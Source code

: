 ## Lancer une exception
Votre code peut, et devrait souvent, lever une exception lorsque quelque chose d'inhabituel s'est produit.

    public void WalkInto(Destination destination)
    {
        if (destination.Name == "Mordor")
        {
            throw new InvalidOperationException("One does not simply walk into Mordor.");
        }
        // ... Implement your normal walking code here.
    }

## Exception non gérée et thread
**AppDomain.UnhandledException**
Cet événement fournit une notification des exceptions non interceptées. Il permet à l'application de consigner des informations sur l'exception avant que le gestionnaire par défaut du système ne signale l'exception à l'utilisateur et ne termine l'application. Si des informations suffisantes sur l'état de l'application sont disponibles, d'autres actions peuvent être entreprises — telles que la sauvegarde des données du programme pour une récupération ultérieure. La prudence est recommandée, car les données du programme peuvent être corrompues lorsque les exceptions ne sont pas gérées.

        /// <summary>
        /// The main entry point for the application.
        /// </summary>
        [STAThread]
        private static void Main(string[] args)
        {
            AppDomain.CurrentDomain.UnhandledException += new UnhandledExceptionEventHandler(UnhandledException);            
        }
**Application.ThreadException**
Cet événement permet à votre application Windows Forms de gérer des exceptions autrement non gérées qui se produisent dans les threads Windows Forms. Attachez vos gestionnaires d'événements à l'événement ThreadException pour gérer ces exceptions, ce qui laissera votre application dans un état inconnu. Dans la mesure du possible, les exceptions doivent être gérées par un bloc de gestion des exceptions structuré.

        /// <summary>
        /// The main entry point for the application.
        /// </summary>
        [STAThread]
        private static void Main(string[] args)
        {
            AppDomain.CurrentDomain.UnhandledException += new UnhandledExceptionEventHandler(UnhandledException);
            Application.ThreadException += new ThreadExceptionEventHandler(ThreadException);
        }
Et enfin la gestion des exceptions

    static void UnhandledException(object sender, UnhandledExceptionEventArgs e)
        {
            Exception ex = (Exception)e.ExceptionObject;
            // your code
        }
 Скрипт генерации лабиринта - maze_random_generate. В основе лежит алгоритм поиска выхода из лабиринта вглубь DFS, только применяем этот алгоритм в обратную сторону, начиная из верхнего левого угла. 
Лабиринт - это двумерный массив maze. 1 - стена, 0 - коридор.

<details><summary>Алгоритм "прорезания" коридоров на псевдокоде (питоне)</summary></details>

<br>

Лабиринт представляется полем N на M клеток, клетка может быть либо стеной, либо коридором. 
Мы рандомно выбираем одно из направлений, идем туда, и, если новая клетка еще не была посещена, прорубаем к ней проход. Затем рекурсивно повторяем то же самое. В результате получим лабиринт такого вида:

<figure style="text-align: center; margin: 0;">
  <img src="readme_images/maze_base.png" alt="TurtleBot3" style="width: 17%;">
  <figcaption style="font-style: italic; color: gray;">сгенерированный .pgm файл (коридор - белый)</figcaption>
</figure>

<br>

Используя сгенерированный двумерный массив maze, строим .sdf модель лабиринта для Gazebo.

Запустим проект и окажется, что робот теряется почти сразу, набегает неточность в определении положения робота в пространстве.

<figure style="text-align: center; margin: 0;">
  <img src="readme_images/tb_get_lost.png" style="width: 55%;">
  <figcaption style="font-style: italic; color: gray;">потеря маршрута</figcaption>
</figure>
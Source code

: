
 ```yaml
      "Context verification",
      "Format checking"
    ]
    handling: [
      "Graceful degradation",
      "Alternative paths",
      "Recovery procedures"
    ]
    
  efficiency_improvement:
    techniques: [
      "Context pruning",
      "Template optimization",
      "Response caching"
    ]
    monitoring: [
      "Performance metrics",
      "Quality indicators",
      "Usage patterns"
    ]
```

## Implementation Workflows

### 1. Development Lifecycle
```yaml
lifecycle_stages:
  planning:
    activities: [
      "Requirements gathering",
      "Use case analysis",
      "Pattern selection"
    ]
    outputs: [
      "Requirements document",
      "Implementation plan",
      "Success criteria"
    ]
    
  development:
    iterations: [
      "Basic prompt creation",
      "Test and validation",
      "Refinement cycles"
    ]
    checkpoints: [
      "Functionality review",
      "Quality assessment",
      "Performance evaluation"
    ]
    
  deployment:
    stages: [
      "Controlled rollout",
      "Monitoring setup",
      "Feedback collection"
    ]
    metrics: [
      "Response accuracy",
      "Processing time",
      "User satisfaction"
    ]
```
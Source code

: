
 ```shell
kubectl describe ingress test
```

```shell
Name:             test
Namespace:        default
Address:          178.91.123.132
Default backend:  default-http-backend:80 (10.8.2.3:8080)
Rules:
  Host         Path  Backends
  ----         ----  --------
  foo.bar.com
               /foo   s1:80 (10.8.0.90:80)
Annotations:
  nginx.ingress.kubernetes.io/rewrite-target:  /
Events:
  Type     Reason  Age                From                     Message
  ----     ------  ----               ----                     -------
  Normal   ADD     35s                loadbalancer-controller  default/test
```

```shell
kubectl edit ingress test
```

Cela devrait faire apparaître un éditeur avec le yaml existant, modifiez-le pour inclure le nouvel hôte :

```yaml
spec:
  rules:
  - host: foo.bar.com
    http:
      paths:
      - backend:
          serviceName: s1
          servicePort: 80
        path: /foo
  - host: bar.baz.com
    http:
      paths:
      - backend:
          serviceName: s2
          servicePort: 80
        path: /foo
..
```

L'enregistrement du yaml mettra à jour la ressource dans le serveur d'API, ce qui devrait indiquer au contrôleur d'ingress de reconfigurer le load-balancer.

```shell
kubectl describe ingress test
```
•••••
## What the task requires
What do the records say? Quote them all exactly.

## Result for this exercise
Source code

: ## Lancer une exception
Votre code peut, et devrait souvent, lever une exception lorsque quelque chose d'inhabituel s'est produit.

    public void WalkInto(Destination destination)
    {
        if (destination.Name == "Mordor")
        {
            throw new InvalidOperationException("One does not simply walk into Mordor.");
        }
        // ... Implement your normal walking code here.
    }

## Exception non gérée et thread
**AppDomain.UnhandledException**
Cet événement fournit une notification des exceptions non interceptées. Il permet à l'application de consigner des informations sur l'exception avant que le gestionnaire par défaut du système ne signale l'exception à l'utilisateur et ne termine l'application. Si des informations suffisantes sur l'état de l'application sont disponibles, d'autres actions peuvent être entreprises — telles que la sauvegarde des données du programme pour une récupération ultérieure. La prudence est recommandée, car les données du programme peuvent être corrompues lorsque les exceptions ne sont pas gérées.

        /// <summary>
        /// The main entry point for the application.
        /// </summary>
        [STAThread]
        private static void Main(string[] args)
        {
            AppDomain.CurrentDomain.UnhandledException += new UnhandledExceptionEventHandler(UnhandledException);            
        }
**Application.ThreadException**
Cet événement permet à votre application Windows Forms de gérer des exceptions autrement non gérées qui se produisent dans les threads Windows Forms. Attachez vos gestionnaires d'événements à l'événement ThreadException pour gérer ces exceptions, ce qui laissera votre application dans un état inconnu. Dans la mesure du possible, les exceptions doivent être gérées par un bloc de gestion des exceptions structuré.

        /// <summary>
        /// The main entry point for the application.
        /// </summary>
        [STAThread]
        private static void Main(string[] args)
        {
            AppDomain.CurrentDomain.UnhandledException += new UnhandledExceptionEventHandler(UnhandledException);
            Application.ThreadException += new ThreadExceptionEventHandler(ThreadException);
        }
Et enfin la gestion des exceptions

    static void UnhandledException(object sender, UnhandledExceptionEventArgs e)
        {
            Exception ex = (Exception)e.ExceptionObject;
            // your code
        }
 Скрипт генерации лабиринта - maze_random_generate. В основе лежит алгоритм поиска выхода из лабиринта вглубь DFS, только применяем этот алгоритм в обратную сторону, начиная из верхнего левого угла. 
Лабиринт - это двумерный массив maze. 1 - стена, 0 - коридор.

<details><summary>Алгоритм "прорезания" коридоров на псевдокоде (питоне)</summary></details>

<br>

Лабиринт представляется полем N на M клеток, клетка может быть либо стеной, либо коридором. 
Мы рандомно выбираем одно из направлений, идем туда, и, если новая клетка еще не была посещена, прорубаем к ней проход. Затем рекурсивно повторяем то же самое. В результате получим лабиринт такого вида:

<figure style="text-align: center; margin: 0;">
  <img src="readme_images/maze_base.png" alt="TurtleBot3" style="width: 17%;">
  <figcaption style="font-style: italic; color: gray;">сгенерированный .pgm файл (коридор - белый)</figcaption>
</figure>

<br>

Используя сгенерированный двумерный массив maze, строим .sdf модель лабиринта для Gazebo.

Запустим проект и окажется, что робот теряется почти сразу, набегает неточность в определении положения робота в пространстве.

<figure style="text-align: center; margin: 0;">
  <img src="readme_images/tb_get_lost.png" style="width: 55%;">
  <figcaption style="font-style: italic; color: gray;">потеря маршрута</figcaption>
</figure>
Source code

:
 ```yaml
      "Context verification",
      "Format checking"
    ]
    handling: [
      "Graceful degradation",
      "Alternative paths",
      "Recovery procedures"
    ]
    
  efficiency_improvement:
    techniques: [
      "Context pruning",
      "Template optimization",
      "Response caching"
    ]
    monitoring: [
      "Performance metrics",
      "Quality indicators",
      "Usage patterns"
    ]
```

## Implementation Workflows

### 1. Development Lifecycle
```yaml
lifecycle_stages:
  planning:
    activities: [
      "Requirements gathering",
      "Use case analysis",
      "Pattern selection"
    ]
    outputs: [
      "Requirements document",
      "Implementation plan",
      "Success criteria"
    ]
    
  development:
    iterations: [
      "Basic prompt creation",
      "Test and validation",
      "Refinement cycles"
    ]
    checkpoints: [
      "Functionality review",
      "Quality assessment",
      "Performance evaluation"
    ]
    
  deployment:
    stages: [
      "Controlled rollout",
      "Monitoring setup",
      "Feedback collection"
    ]
    metrics: [
      "Response accuracy",
      "Processing time",
      "User satisfaction"
    ]
```
Source code

:
 ```shell
kubectl describe ingress test
```

```shell
Name:             test
Namespace:        default
Address:          178.91.123.132
Default backend:  default-http-backend:80 (10.8.2.3:8080)
Rules:
  Host         Path  Backends
  ----         ----  --------
  foo.bar.com
               /foo   s1:80 (10.8.0.90:80)
Annotations:
  nginx.ingress.kubernetes.io/rewrite-target:  /
Events:
  Type     Reason  Age                From                     Message
  ----     ------  ----               ----                     -------
  Normal   ADD     35s                loadbalancer-controller  default/test
```

```shell
kubectl edit ingress test
```

Cela devrait faire apparaître un éditeur avec le yaml existant, modifiez-le pour inclure le nouvel hôte :

```yaml
spec:
  rules:
  - host: foo.bar.com
    http:
      paths:
      - backend:
          serviceName: s1
          servicePort: 80
        path: /foo
  - host: bar.baz.com
    http:
      paths:
      - backend:
          serviceName: s2
          servicePort: 80
        path: /foo
..
```

L'enregistrement du yaml mettra à jour la ressource dans le serveur d'API, ce qui devrait indiquer au contrôleur d'ingress de reconfigurer le load-balancer.

```shell
kubectl describe ingress test
```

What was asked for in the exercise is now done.